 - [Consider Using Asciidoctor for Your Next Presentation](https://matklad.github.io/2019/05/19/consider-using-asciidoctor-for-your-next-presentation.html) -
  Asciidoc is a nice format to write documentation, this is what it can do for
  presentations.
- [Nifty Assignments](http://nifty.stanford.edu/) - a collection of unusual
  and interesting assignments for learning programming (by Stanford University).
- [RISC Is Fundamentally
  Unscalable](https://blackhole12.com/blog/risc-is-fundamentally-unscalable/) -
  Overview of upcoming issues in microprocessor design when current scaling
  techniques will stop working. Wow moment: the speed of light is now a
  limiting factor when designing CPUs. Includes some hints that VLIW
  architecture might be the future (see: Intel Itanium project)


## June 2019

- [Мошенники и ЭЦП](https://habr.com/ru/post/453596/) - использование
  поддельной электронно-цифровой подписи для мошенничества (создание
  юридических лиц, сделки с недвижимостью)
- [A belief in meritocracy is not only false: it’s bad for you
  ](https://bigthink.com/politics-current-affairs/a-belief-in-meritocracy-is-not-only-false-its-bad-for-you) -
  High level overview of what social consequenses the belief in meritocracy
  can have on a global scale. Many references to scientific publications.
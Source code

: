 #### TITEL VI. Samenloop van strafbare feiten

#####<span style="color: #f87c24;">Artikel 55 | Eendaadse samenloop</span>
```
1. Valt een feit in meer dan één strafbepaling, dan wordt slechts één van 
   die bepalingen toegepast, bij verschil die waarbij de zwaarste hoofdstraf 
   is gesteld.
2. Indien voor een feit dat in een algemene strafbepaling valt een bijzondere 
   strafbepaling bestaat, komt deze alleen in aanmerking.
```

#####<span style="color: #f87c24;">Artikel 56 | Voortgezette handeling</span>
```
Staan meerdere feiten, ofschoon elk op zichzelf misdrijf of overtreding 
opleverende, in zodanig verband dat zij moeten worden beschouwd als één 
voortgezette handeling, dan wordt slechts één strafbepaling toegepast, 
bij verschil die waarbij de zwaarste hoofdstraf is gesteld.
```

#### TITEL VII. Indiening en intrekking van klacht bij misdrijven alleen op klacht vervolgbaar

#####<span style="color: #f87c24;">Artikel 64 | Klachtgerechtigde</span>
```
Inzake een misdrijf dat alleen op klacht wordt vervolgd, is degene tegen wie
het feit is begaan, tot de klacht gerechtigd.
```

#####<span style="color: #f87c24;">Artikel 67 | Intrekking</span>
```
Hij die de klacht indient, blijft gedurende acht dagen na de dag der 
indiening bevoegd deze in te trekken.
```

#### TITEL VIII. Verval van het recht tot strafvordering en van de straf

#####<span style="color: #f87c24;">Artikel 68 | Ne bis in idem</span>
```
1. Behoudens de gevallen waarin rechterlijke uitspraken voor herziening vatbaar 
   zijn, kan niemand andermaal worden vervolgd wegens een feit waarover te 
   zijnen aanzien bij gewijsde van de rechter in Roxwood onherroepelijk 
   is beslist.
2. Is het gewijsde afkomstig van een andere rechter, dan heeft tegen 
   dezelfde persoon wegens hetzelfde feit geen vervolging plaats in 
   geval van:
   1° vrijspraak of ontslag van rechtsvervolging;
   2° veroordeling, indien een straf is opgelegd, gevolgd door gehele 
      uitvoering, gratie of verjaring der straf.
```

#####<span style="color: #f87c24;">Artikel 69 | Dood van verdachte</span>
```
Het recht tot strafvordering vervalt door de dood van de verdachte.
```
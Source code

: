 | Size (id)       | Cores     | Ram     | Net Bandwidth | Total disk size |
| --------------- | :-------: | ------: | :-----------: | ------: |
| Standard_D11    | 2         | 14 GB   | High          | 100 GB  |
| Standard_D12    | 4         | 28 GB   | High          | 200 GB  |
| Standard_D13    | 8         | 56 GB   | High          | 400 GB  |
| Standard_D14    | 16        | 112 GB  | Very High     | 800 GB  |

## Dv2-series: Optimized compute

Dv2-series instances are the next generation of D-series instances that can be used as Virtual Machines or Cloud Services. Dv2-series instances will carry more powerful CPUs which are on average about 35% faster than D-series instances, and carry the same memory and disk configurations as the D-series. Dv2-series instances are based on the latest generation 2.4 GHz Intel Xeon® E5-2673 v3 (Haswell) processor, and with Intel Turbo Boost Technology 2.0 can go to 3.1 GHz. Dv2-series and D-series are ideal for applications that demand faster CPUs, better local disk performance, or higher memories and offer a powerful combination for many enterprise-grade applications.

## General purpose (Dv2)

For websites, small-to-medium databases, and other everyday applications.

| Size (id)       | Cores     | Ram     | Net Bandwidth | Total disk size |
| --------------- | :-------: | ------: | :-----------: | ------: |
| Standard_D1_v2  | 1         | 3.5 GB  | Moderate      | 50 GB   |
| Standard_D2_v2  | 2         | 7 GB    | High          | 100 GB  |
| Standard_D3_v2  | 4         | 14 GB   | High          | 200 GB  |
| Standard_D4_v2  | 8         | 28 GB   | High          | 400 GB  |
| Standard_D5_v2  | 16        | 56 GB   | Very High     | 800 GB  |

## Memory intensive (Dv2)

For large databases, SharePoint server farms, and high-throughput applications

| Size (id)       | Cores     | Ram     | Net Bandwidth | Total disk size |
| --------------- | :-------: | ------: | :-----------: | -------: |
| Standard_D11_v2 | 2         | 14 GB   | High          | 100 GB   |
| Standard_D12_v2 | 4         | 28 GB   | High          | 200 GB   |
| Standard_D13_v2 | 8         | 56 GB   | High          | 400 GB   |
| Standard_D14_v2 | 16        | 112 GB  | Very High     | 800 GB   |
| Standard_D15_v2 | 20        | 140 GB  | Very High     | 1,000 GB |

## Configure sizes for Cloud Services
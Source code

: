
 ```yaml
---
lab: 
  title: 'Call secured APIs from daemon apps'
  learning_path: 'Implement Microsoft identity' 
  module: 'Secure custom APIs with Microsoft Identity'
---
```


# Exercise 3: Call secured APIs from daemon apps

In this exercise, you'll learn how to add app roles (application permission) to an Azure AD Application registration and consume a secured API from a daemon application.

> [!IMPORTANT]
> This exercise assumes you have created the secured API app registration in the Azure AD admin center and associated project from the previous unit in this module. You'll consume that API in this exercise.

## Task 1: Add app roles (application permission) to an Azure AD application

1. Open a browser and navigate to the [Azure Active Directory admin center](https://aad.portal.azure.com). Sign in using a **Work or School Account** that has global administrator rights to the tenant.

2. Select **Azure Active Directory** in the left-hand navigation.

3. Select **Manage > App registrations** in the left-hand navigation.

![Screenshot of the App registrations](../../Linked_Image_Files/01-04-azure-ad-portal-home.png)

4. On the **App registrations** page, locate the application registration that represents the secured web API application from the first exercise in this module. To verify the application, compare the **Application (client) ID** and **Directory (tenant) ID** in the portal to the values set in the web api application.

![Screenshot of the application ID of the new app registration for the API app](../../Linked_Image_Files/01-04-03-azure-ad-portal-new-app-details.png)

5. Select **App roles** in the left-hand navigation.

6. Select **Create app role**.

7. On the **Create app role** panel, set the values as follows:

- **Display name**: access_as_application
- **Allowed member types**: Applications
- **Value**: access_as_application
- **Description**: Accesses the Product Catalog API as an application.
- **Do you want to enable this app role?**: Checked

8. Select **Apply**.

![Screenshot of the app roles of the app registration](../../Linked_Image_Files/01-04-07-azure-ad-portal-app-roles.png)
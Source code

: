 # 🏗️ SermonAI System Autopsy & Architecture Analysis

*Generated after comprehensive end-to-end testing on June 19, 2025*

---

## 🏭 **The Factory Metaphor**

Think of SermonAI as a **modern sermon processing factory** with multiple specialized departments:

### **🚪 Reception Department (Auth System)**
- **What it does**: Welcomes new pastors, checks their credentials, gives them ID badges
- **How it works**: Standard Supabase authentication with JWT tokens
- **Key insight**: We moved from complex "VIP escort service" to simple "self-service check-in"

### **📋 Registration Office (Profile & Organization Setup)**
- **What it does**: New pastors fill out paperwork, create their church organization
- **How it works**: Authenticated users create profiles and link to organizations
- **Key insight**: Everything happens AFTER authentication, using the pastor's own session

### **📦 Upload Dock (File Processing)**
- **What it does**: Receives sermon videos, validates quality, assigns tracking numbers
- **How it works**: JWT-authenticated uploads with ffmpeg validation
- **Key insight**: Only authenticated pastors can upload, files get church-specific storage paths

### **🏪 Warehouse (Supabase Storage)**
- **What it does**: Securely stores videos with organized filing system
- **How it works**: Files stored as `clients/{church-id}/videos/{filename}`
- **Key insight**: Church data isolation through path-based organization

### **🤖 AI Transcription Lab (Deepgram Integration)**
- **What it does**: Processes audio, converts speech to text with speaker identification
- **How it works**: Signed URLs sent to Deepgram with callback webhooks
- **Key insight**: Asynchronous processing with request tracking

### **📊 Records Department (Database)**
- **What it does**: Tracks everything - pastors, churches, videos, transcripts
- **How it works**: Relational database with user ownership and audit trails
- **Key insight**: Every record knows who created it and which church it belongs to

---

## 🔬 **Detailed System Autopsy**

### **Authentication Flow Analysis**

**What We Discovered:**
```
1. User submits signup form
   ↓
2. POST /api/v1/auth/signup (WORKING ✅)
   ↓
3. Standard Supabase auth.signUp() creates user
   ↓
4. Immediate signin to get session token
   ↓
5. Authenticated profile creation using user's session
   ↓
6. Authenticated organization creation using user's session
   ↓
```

--------------------------------

# [Try it]
In the data above, start at the line that has "- **Allowed member types**: Applications", stop after the line that has "the app roles", and print every line in between exactly as it stands.

# [Task response]
- **Allowed member types**: Applications
- **Value**: access_as_application
- **Description**: Accesses the Product Catalog API as an application.
- **Do you want to enable this app role?**: Checked

8. Select **Apply**.

![Screenshot of the app roles of the app registration](../../Linked_Image_Files/01-04-07-azure-ad-portal-app-roles.png)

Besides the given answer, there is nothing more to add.